What is expected:
Look below for the line containing "Создай интерфейс IStudent, который"; from there through the line containing "-Метод Print должен", both lines included, please set down each line exactly and nothing else.

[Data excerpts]
*** Block opens ***
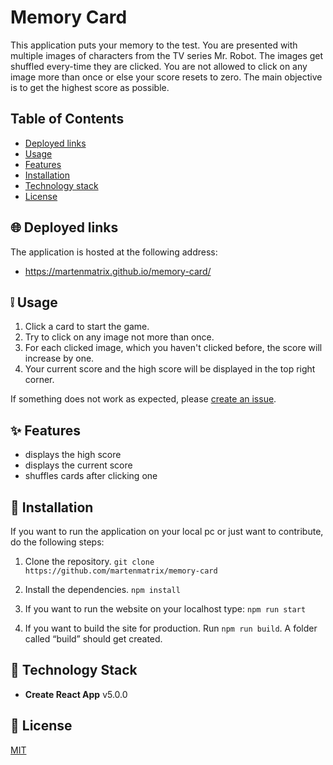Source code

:# Memory Card
This application puts your memory to the test. You are presented with multiple images of characters from the TV series Mr. Robot. The images get shuffled every-time they are clicked. You are not allowed to click on any image more than once or else your score resets to zero. The main objective is to get the highest score as possible.

## Table of Contents
- [Deployed links](#globe_with_meridians-deployed-links)
- [Usage](#grey_exclamation-usage)
- [Features](#sparkles-features)
- [Installation](#wrench-installation)
- [Technology stack](#blue_book-technology-stack)
- [License](#scroll-license)

## :globe_with_meridians: Deployed links
The application is hosted at the following address:

- https://martenmatrix.github.io/memory-card/

## :grey_exclamation: Usage
1. Click a card to start the game.
2. Try to click on any image not more than once.
3. For each clicked image, which you haven't clicked before, the score will increase by one.
4. Your current score and the high score will be displayed in the top right corner.

If something does not work as expected, please [create an issue](https://github.com/martenmatrix/memory-card/issues/new).

## :sparkles: Features
- displays the high score
- displays the current score
- shuffles cards after clicking one

##  :wrench: Installation

If you want to run the application on your local pc or just want to contribute, do the following steps:

1. Clone the repository.
	`git clone https://github.com/martenmatrix/memory-card`

2. Install the dependencies.
	`npm install`

3. If you want to run the website on your localhost type: 
	`npm run start`

4. If you want to build the site for production. Run `npm run build`. A folder called “build” should get created.

## :blue_book: Technology Stack
- **Create React App** v5.0.0

## :scroll: License
[MIT](https://github.com/martenmatrix/memory-card/blob/main/LICENSE)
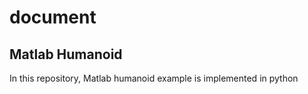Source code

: # document

## Matlab Humanoid

In this repository, Matlab humanoid example is implemented in python

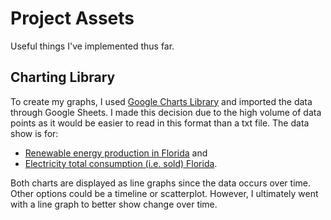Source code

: # Project Assets
Useful things I've implemented thus far.

## Charting Library
To create my graphs, I used [Google Charts Library](https://developers.google.com/chart/) and imported the data through Google Sheets. I made this decision due to the high volume of data points as it would be easier to read in this format than a txt file. The data show is for: 
* [Renewable energy production in Florida](https://www.eia.gov/opendata/qb.php?sdid=SEDS.REPRB.FL.A) and 
* [Electricity total consumption (i.e. sold) Florida](https://www.eia.gov/opendata/qb.php?sdid=SEDS.ESTCB.FL.A).

Both charts are displayed as line graphs since the data occurs over time. Other options could be a timeline or scatterplot. However, I ultimately went with a line graph to better show change over time. 
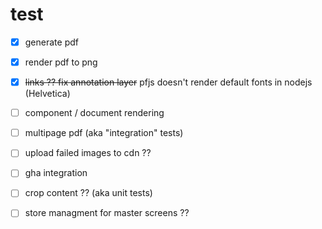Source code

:# test

- [x]  generate pdf
- [x]  render pdf to png
- [x]  ~~links ?? fix annotation layer~~ pfjs doesn't render default fonts in nodejs (Helvetica)
- [ ]  component / document rendering
- [ ]  multipage pdf (aka "integration" tests)
- [ ]  upload failed images to cdn ??
- [ ]  gha integration


- [ ]  crop content ?? (aka unit tests)
- [ ]  store managment for master screens ??
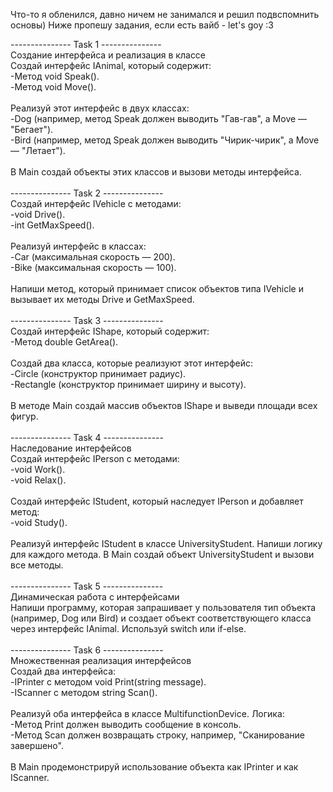 Что-то я обленился, давно ничем не занимался и решил подвспомнить основы) Ниже пропешу задания, если есть вайб - let's goy :3


--------------- Task 1 --------------- <br />
Создание интерфейса и реализация в классе <br />
Создай интерфейс IAnimal, который содержит: <br />
  -Метод void Speak(). <br />
  -Метод void Move(). <br />
  <br />
Реализуй этот интерфейс в двух классах: <br />
 -Dog (например, метод Speak должен выводить "Гав-гав", а Move — "Бегает"). <br />
 -Bird (например, метод Speak должен выводить "Чирик-чирик", а Move — "Летает"). <br />
<br />
В Main создай объекты этих классов и вызови методы интерфейса.<br />
<br />
--------------- Task 2 ---------------<br />
Создай интерфейс IVehicle с методами:<br />
 -void Drive().<br />
 -int GetMaxSpeed().<br />
 <br />
Реализуй интерфейс в классах:<br />
 -Car (максимальная скорость — 200).<br />
 -Bike (максимальная скорость — 100).<br />
 <br />
Напиши метод, который принимает список объектов типа IVehicle и вызывает их методы Drive и GetMaxSpeed.<br />
<br />
--------------- Task 3 ---------------<br />
Создай интерфейс IShape, который содержит:<br />
 -Метод double GetArea().<br />
 <br />
Создай два класса, которые реализуют этот интерфейс:<br />
 -Circle (конструктор принимает радиус).<br />
 -Rectangle (конструктор принимает ширину и высоту).<br />
 <br />
В методе Main создай массив объектов IShape и выведи площади всех фигур.<br />
<br />
--------------- Task 4 ---------------<br />
Наследование интерфейсов<br />
Создай интерфейс IPerson с методами:<br />
 -void Work().<br />
 -void Relax().<br />
 <br />
Создай интерфейс IStudent, который наследует IPerson и добавляет метод:<br />
 -void Study().<br />
 <br />
Реализуй интерфейс IStudent в классе UniversityStudent. Напиши логику для каждого метода. В Main создай объект UniversityStudent и вызови все методы.<br />
<br />
--------------- Task 5 ---------------<br />
Динамическая работа с интерфейсами<br />
Напиши программу, которая запрашивает у пользователя тип объекта (например, Dog или Bird) и создает объект соответствующего класса через интерфейс IAnimal. Используй switch или if-else.<br />
<br />
--------------- Task 6 ---------------<br />
Множественная реализация интерфейсов<br />
Создай два интерфейса:<br />
 -IPrinter с методом void Print(string message).<br />
 -IScanner с методом string Scan().<br />
 <br />
Реализуй оба интерфейса в классе MultifunctionDevice. Логика:<br />
 -Метод Print должен выводить сообщение в консоль.<br />
 -Метод Scan должен возвращать строку, например, "Сканирование завершено".<br />
 <br />
В Main продемонстрируй использование объекта как IPrinter и как IScanner.<br />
*** Block closes ***
Output for this task:
Создай интерфейс IStudent, который наследует IPerson и добавляет метод:<br />
 -void Study().<br />
 <br />
Реализуй интерфейс IStudent в классе UniversityStudent. Напиши логику для каждого метода. В Main создай объект UniversityStudent и вызови все методы.<br />
<br />
--------------- Task 5 ---------------<br />
Динамическая работа с интерфейсами<br />
Напиши программу, которая запрашивает у пользователя тип объекта (например, Dog или Bird) и создает объект соответствующего класса через интерфейс IAnimal. Используй switch или if-else.<br />
<br />
--------------- Task 6 ---------------<br />
Множественная реализация интерфейсов<br />
Создай два интерфейса:<br />
 -IPrinter с методом void Print(string message).<br />
 -IScanner с методом string Scan().<br />
 <br />
Реализуй оба интерфейса в классе MultifunctionDevice. Логика:<br />
 -Метод Print должен выводить сообщение в консоль.<br />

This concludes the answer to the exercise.